» What to work on
For the data below, report the number of lines that contain the string "system" and nothing else.

» The records
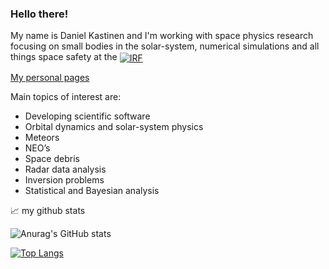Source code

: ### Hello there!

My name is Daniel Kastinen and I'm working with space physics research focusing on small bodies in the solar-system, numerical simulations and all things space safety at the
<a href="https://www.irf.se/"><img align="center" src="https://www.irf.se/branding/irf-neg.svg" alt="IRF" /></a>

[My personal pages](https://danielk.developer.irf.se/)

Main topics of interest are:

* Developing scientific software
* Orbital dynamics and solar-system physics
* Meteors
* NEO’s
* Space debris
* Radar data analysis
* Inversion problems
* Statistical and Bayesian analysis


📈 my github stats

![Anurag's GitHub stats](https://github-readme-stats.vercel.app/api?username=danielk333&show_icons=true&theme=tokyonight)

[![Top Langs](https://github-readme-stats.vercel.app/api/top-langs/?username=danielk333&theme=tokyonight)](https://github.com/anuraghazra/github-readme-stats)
...
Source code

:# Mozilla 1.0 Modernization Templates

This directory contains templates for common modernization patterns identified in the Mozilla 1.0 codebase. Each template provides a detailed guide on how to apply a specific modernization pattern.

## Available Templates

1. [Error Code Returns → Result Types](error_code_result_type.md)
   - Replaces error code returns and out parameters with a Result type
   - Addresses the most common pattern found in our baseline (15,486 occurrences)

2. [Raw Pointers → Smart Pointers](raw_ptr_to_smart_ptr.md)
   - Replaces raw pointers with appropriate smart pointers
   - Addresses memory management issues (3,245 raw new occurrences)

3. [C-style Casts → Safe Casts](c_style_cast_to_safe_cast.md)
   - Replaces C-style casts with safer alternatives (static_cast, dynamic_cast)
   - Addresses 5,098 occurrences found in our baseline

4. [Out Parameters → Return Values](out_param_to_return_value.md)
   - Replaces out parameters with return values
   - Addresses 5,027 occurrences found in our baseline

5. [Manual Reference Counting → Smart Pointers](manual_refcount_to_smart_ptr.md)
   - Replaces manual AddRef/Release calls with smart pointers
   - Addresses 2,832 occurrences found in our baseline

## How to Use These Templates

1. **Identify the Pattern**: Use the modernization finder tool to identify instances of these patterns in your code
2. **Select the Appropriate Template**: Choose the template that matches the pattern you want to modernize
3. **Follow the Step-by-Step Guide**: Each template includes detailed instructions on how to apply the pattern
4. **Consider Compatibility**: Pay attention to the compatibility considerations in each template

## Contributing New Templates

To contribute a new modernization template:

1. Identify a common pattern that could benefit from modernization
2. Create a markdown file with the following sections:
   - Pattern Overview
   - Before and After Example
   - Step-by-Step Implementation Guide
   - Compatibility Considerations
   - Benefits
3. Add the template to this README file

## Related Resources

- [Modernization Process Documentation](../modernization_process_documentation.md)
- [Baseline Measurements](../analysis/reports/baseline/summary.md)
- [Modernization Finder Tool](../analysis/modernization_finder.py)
==
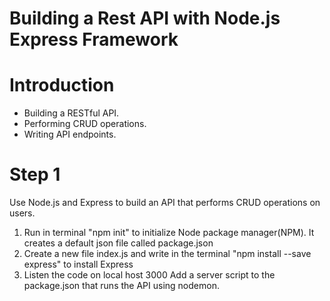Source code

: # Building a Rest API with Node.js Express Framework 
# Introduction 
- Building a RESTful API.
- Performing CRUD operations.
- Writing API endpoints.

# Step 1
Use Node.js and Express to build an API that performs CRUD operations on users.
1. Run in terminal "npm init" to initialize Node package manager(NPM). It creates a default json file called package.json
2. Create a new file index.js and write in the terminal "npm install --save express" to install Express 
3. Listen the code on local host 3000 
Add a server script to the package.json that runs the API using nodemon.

» Response below
2